Sentiment analysis a technique that’s implemented in computer software programs to distinguish and measure the emotions, attitudes and viewpoints throughout online conversations. This method is analytically performed by both computer and the individual. The analysis can be performed to evaluate conversations within social mediums (Twitter, Facebook, blogs, etc.). Sentiment analytics lets a business, researcher, marketing professional and the like, explain and quantify online behaviors. This is a targeted analysis to gain insight into online conversation trends and consumer behavior. The issue; however, is whether or not marketers, social media managers, and other professionals, are leveraging this data? Many companies rely on “likes” and “re-tweets” and less on the quality and “sentiment” of conversation that can be mapped and analyzed for mutual benefit.

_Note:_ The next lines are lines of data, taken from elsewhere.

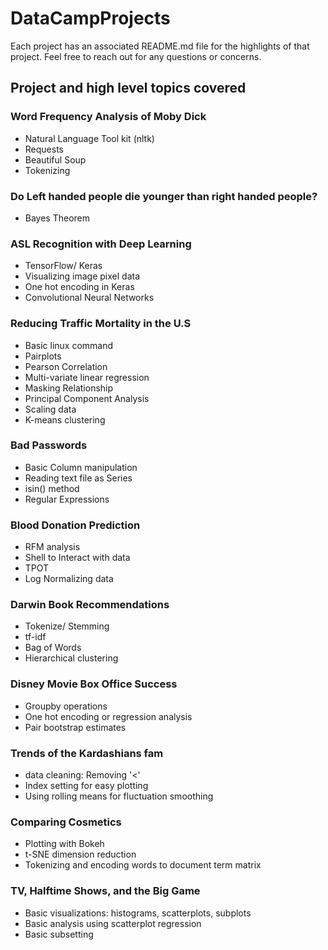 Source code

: # DataCampProjects
Each project has an associated README.md file for the highlights of that project.
Feel free to reach out for any questions or concerns.
## Project and high level topics covered

### Word Frequency Analysis of Moby Dick
* Natural Language Tool kit (nltk)
* Requests
* Beautiful Soup
* Tokenizing

### Do Left handed people die younger than right handed people?
* Bayes Theorem

### ASL Recognition with Deep Learning
* TensorFlow/ Keras
* Visualizing image pixel data
* One hot encoding in Keras
* Convolutional Neural Networks


### Reducing Traffic Mortality in the U.S
* Basic linux command
* Pairplots
* Pearson Correlation
* Multi-variate linear regression
* Masking Relationship
* Principal Component Analysis
* Scaling data
* K-means clustering


### Bad Passwords
* Basic Column manipulation
* Reading text file as Series
* isin() method
* Regular Expressions


### Blood Donation Prediction
* RFM analysis
* Shell to Interact with data
* TPOT
* Log Normalizing data

### Darwin Book Recommendations
* Tokenize/ Stemming
* tf-idf
* Bag of Words
* Hierarchical clustering

### Disney Movie Box Office Success
* Groupby operations
* One hot encoding or regression analysis
* Pair bootstrap estimates

### Trends of the Kardashians fam
* data cleaning: Removing '<'
* Index setting for easy plotting
* Using rolling means for fluctuation smoothing

### Comparing Cosmetics
* Plotting with Bokeh
* t-SNE dimension reduction
* Tokenizing and encoding words to document term matrix

### TV, Halftime Shows, and the Big Game
* Basic visualizations: histograms, scatterplots, subplots
* Basic analysis using scatterplot regression
* Basic subsetting
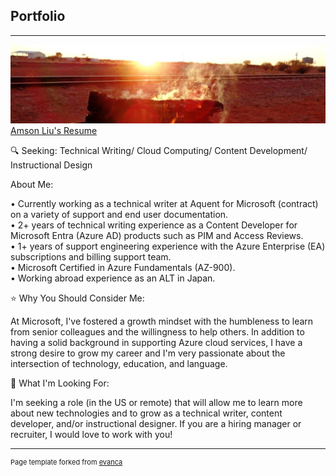 ## Portfolio

---

<img src="images/fire.jpg?raw=true"/>
<a href="https://drive.google.com/file/d/15quMCIBtmGGdItx4joD2IG5SlSXQ5ojA/view?usp=sharing" target="_blank">Amson Liu's Resume</a>
<br>

🔍 Seeking: Technical Writing/ Cloud Computing/ Content Development/ Instructional Design 

About Me:

• Currently working as a technical writer at Aquent for Microsoft (contract) on a variety of support and end user documentation.<br>
• 2+ years of technical writing experience as a Content Developer for Microsoft Entra (Azure AD) products such as PIM and Access Reviews.<br>
• 1+ years of support engineering experience with the Azure Enterprise (EA) subscriptions and billing support team.<br>
• Microsoft Certified in Azure Fundamentals (AZ-900).<br>
• Working abroad experience as an ALT in Japan.<br>

⭐ Why You Should Consider Me:

At Microsoft, I've fostered a growth mindset with the humbleness to learn from senior colleagues and the willingness to help others. In addition to having a solid background in supporting Azure cloud services, I have a strong desire to grow my career and I'm very passionate about the intersection of technology, education, and language.

🚀 What I'm Looking For:

I'm seeking a role (in the US or remote) that will allow me to learn more about new technologies and to grow as a technical writer, content developer, and/or instructional designer. If you are a hiring manager or recruiter, I would love to work with you!


---
<p style="font-size:11px">Page template forked from <a href="https://github.com/evanca/quick-portfolio" target="_blank">evanca</a></p>
<!-- Remove above link if you don't want to attibute -->
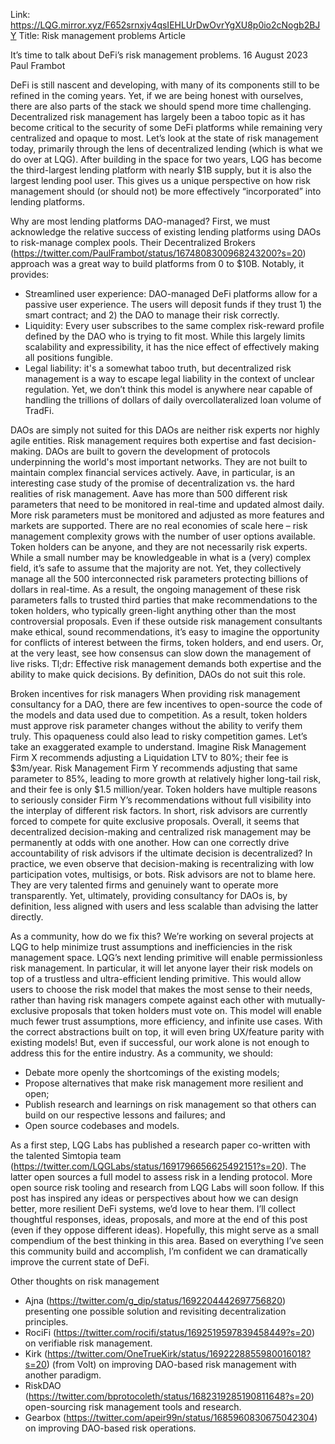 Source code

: Link: https://LQG.mirror.xyz/F652srnxjv4qsIEHLUrDwOvrYgXU8p0io2cNogb2BJY
Title: Risk management problems Article

It’s time to talk about DeFi’s risk management problems.
16 August 2023
Paul Frambot

DeFi is still nascent and developing, with many of its components still to be refined in the coming years. Yet, if we are being honest with ourselves, there are also parts of the stack we should spend more time challenging.
Decentralized risk management has largely been a taboo topic as it has become critical to the security of some DeFi platforms while remaining very centralized and opaque to most.
Let’s look at the state of risk management today, primarily through the lens of decentralized lending (which is what we do over at LQG). After building in the space for two years, LQG has become the third-largest lending platform with nearly $1B supply, but it is also the largest lending pool user. This gives us a unique perspective on how risk management should (or should not) be more effectively “incorporated” into lending platforms.

Why are most lending platforms DAO-managed?
First, we must acknowledge the relative success of existing lending platforms using DAOs to risk-manage complex pools. Their Decentralized Brokers (https://twitter.com/PaulFrambot/status/1674808300968243200?s=20) approach was a great way to build platforms from 0 to $10B. Notably, it provides:

- Streamlined user experience: DAO-managed DeFi platforms allow for a passive user experience. The users will deposit funds if they trust 1) the smart contract; and 2) the DAO to manage their risk correctly.
- Liquidity: Every user subscribes to the same complex risk-reward profile defined by the DAO who is trying to fit most. While this largely limits scalability and expressibility, it has the nice effect of effectively making all positions fungible.
- Legal liability: it's a somewhat taboo truth, but decentralized risk management is a way to escape legal liability in the context of unclear regulation.
  Yet, we don’t think this model is anywhere near capable of handling the trillions of dollars of daily overcollateralized loan volume of TradFi.

DAOs are simply not suited for this
DAOs are neither risk experts nor highly agile entities. Risk management requires both expertise and fast decision-making. DAOs are built to govern the development of protocols underpinning the world's most important networks. They are not built to maintain complex financial services actively.
Aave, in particular, is an interesting case study of the promise of decentralization vs. the hard realities of risk management. Aave has more than 500 different risk parameters that need to be monitored in real-time and updated almost daily. More risk parameters must be monitored and adjusted as more features and markets are supported. There are no real economies of scale here – risk management complexity grows with the number of user options available.
Token holders can be anyone, and they are not necessarily risk experts. While a small number may be knowledgeable in what is a (very) complex field, it’s safe to assume that the majority are not. Yet, they collectively manage all the 500 interconnected risk parameters protecting billions of dollars in real-time.
As a result, the ongoing management of these risk parameters falls to trusted third parties that make recommendations to the token holders, who typically green-light anything other than the most controversial proposals.
Even if these outside risk management consultants make ethical, sound recommendations, it’s easy to imagine the opportunity for conflicts of interest between the firms, token holders, and end users. Or, at the very least, see how consensus can slow down the management of live risks.
Tl;dr: Effective risk management demands both expertise and the ability to make quick decisions. By definition, DAOs do not suit this role.

Broken incentives for risk managers
When providing risk management consultancy for a DAO, there are few incentives to open-source the code of the models and data used due to competition. As a result, token holders must approve risk parameter changes without the ability to verify them truly.
This opaqueness could also lead to risky competition games. Let’s take an exaggerated example to understand. Imagine Risk Management Firm X recommends adjusting a Liquidation LTV to 80%; their fee is $3m/year. Risk Management Firm Y recommends adjusting that same parameter to 85%, leading to more growth at relatively higher long-tail risk, and their fee is only $1.5 million/year. Token holders have multiple reasons to seriously consider Firm Y’s recommendations without full visibility into the interplay of different risk factors. In short, risk advisors are currently forced to compete for quite exclusive proposals.
Overall, it seems that decentralized decision-making and centralized risk management may be permanently at odds with one another. How can one correctly drive accountability of risk advisors if the ultimate decision is decentralized? In practice, we even observe that decision-making is recentralizing with low participation votes, multisigs, or bots.
Risk advisors are not to blame here. They are very talented firms and genuinely want to operate more transparently. Yet, ultimately, providing consultancy for DAOs is, by definition, less aligned with users and less scalable than advising the latter directly.

As a community, how do we fix this?
We’re working on several projects at LQG to help minimize trust assumptions and inefficiencies in the risk management space.
LQG’s next lending primitive will enable permissionless risk management. In particular, it will let anyone layer their risk models on top of a trustless and ultra-efficient lending primitive.
This would allow users to choose the risk model that makes the most sense to their needs, rather than having risk managers compete against each other with mutually-exclusive proposals that token holders must vote on. This model will enable much fewer trust assumptions, more efficiency, and infinite use cases. With the correct abstractions built on top, it will even bring UX/feature parity with existing models!
But, even if successful, our work alone is not enough to address this for the entire industry. As a community, we should:

- Debate more openly the shortcomings of the existing models;
- Propose alternatives that make risk management more resilient and open;
- Publish research and learnings on risk management so that others can build on our respective lessons and failures; and
- Open source codebases and models.

As a first step, LQG Labs has published a research paper co-written with the talented Simtopia team (https://twitter.com/LQGLabs/status/1691796656625492151?s=20). The latter open sources a full model to assess risk in a lending protocol. More open source risk tooling and research from LQG Labs will soon follow.
If this post has inspired any ideas or perspectives about how we can design better, more resilient DeFi systems, we’d love to hear them. I’ll collect thoughtful responses, ideas, proposals, and more at the end of this post (even if they oppose different ideas). Hopefully, this might serve as a small compendium of the best thinking in this area. Based on everything I’ve seen this community build and accomplish, I’m confident we can dramatically improve the current state of DeFi.

Other thoughts on risk management

- Ajna (https://twitter.com/g_dip/status/1692204442697756820) presenting one possible solution and revisiting decentralization principles.
- RociFi (https://twitter.com/rocifi/status/1692519597839458449?s=20) on verifiable risk management.
- Kirk (https://twitter.com/OneTrueKirk/status/1692228855980016018?s=20) (from Volt) on improving DAO-based risk management with another paradigm.
- RiskDAO (https://twitter.com/bprotocoleth/status/1682319285190811648?s=20) open-sourcing risk management tools and research.
- Gearbox (https://twitter.com/apeir99n/status/1685960830675042304) on improving DAO-based risk operations.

The online community is generating massive amounts of information on a daily basis that is very difficult for marketing professionals and community managers to quantify; proving their positive efforts towards the bottom-line. The challenge for companies and other organizations is to use sentimental analysis and other types of emotive data to generate an actionable narrative of community knowledge. This is where the crutch comes in…
Let’s take a look at American Airlines, ranking as one of the most-hated companies in the United States, according to MSN Money. American Airlines has 346,259 “followers” on Twitter and 273,591 “likes” on Facebook. The amount of money towards social media and online marketing for American Airlines, I assume, is quite large; and yet, it ranks (allegedly) as one of the most disliked companies with negative trends of online conversation. We look at the large amount of “followers” and “likes” on Facebook and we leverage that to prove our online efforts fruitful; engaging the greater social media community. American Airlines, and companies in similar positions, must direct their focus on sentiment and emotive data, not the hard numbers they push towards their executives and department directors. Though American Airlines has been mentioned as the most disliked, they need to focus on the “correct” types of incoming data sources to improve upon their image.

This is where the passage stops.